In the following, I am assuming that $\nabla f$ is used to denote the gradient of a functional (function taking values in $\mathbb{R}$). (This is also a lot more long winded than originally intended!)

In $\mathbb{R}^n$ the difference between the derivative and the gradient for a functional are often blurred, which leads to confusion.

The distinction is blurred because, to some extent, the differences can be viewed as different conventions (a row vector vs. a column vector). The distinction becomes more important in non Hilbert spaces.

In terms of derivatives, we have $D h(y) = D f(g(y)) D g(y) = Df(x_0+Py) P$. (Note that $Dg(y) = P$ since $g$ is linear).
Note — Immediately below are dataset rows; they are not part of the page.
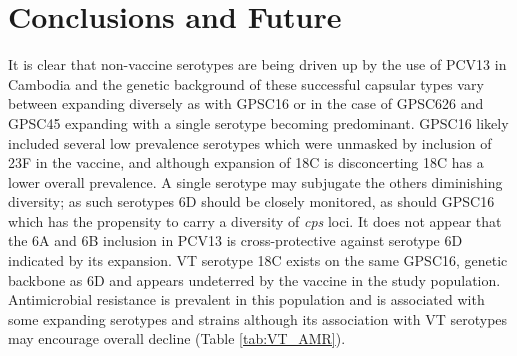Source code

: \documentclass{article}
\begin{document}
\section{Conclusions and Future}
It is clear that non-vaccine serotypes are being driven up by the use of PCV13 in Cambodia and the genetic background of these successful capsular types vary between expanding diversely as with GPSC16 or in the case of GPSC626 and GPSC45 expanding with a single serotype becoming predominant. GPSC16 likely included several low prevalence serotypes which were unmasked by inclusion of 23F in the vaccine, and although expansion of 18C is disconcerting 18C has a lower overall prevalence. A single serotype may subjugate the others diminishing diversity; as such serotypes 6D should be closely monitored, as should GPSC16 which has the propensity to carry a diversity of \textit{cps} loci. It does not appear that the 6A and 6B inclusion in PCV13 is cross-protective against serotype 6D indicated by its expansion. VT serotype 18C exists on the same GPSC16, genetic backbone as 6D and appears undeterred by the vaccine in the study population. Antimicrobial resistance is prevalent in this population and is associated with some expanding serotypes and strains although its association with VT serotypes may encourage overall decline (Table \ref{tab:VT_AMR}). 
\begin{table}[hbt!]
\caption{Description of sample collection period, sex, age, and vaccine status for 686 healthy Cambodian children stratified by pre-PCV (N=258) and post-PCV13(N=428) }
\label{tab:descstats}
\end{table}
\end{document}
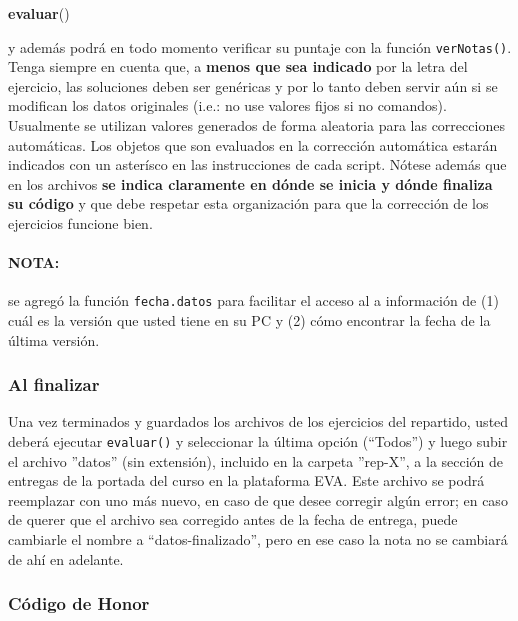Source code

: \documentclass[]{article}
\newenvironment{Shaded}{}{}
\newcommand{\KeywordTok}[1]{\textcolor[rgb]{0.00,0.44,0.13}{\textbf{{#1}}}}
\newcommand{\NormalTok}[1]{{#1}}
\begin{document}
\begin{Shaded}
\begin{Highlighting}[]
\KeywordTok{evaluar}\NormalTok{()}
\end{Highlighting}
\end{Shaded}
y además podrá en todo momento verificar su puntaje con la función
\texttt{verNotas()}. Tenga siempre en cuenta que, a \textbf{menos que
sea indicado} por la letra del ejercicio, las soluciones deben ser
genéricas y por lo tanto deben servir aún si se modifican los datos
originales (i.e.: no use valores fijos si no comandos). Usualmente se
utilizan valores generados de forma aleatoria para las correcciones
automáticas. Los objetos que son evaluados en la corrección automática
estarán indicados con un asterísco en las instrucciones de cada script.
Nótese además que en los archivos \textbf{se indica claramente en dónde
se inicia y dónde finaliza su código} y que debe respetar esta
organización para que la corrección de los ejercicios funcione bien.

\paragraph{NOTA:}

se agregó la función \texttt{fecha.datos} para facilitar el acceso al a
información de (1) cuál es la versión que usted tiene en su PC y (2)
cómo encontrar la fecha de la última versión.

\subsubsection{Al finalizar}

Una vez terminados y guardados los archivos de los ejercicios del
repartido, usted deberá ejecutar \texttt{evaluar()} y seleccionar la
última opción (``Todos'') y luego subir el archivo ''datos'' (sin
extensión), incluido en la carpeta ''rep-X'', a la sección de entregas
de la portada del curso en la plataforma EVA. Este archivo se podrá
reemplazar con uno más nuevo, en caso de que desee corregir algún error;
en caso de querer que el archivo sea corregido antes de la fecha de
entrega, puede cambiarle el nombre a ``datos-finalizado'', pero en ese
caso la nota no se cambiará de ahí en adelante.

\subsubsection{Código de Honor}
\end{document}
Note that for any linear functional $\phi: \mathbb{R}^n \to \mathbb{R}$, there is a unique element $w \in \mathbb{R}^n$ such that $\phi(x) = w^T x$.

The derivative $Df(x)$ is a linear functional, so there is a unique element so it can be written as above, we use the notation $\nabla f(x)$ (the gradient) to denote this unique element.

That is, $Df(x)h = \nabla f(x)^T h$.

Now we want to compute $\nabla h(y)$.

Note that $D h(y) \eta = Df(x_0+Py) P \eta = \nabla f(x_0+Py)^T P\eta$, so we can write $Dh(y)\eta = (P^T \nabla f(x_0+Py))^T \eta$ (note the transpose on $P$) so we have $\nabla h(y) = P^T \nabla f(x_0+Py)$.

Personally, I use the gradient representation when dealing with things from a geometric perspective, but generally use the derivative when computing.

Answer 2

It seems that $g$ is given by $$g:\quad {\mathbb R}^n\to{\mathbb R}^n,\qquad y\mapsto g(y)=a+P.y$$ for a certain $a\in{\mathbb R}^n$ and a linear $P$. Then $h$ is defined by $$h(y):=f\bigl(g(y)\bigr)\ .$$ The chain rule says that $$dh(y)=df\bigl(g(y)\bigr)\circ dg(y)\ .\tag{1}$$ Now $$dg(y)=P\quad\forall\>y,\qquad{\rm and}\qquad df(x).X=\langle \nabla f(x),X\rangle\quad\forall X\ .$$ Plugging this into $(1)$ we obtain $$\langle\nabla h(y),Y\rangle=dh(y).Y=df\bigl(g(y)\bigr).\bigl(dg(y).Y\bigr)=\langle\nabla f\bigl(g(y)\bigr),PY\rangle=\langle P^\top\nabla f\bigr(g(y)\bigr),Y\rangle\ .$$ Since this is true for all $Y\in T_y$ we conclude that $$\nabla h(y)=P^\top\nabla f\bigl(g(y)\bigr)\ .$$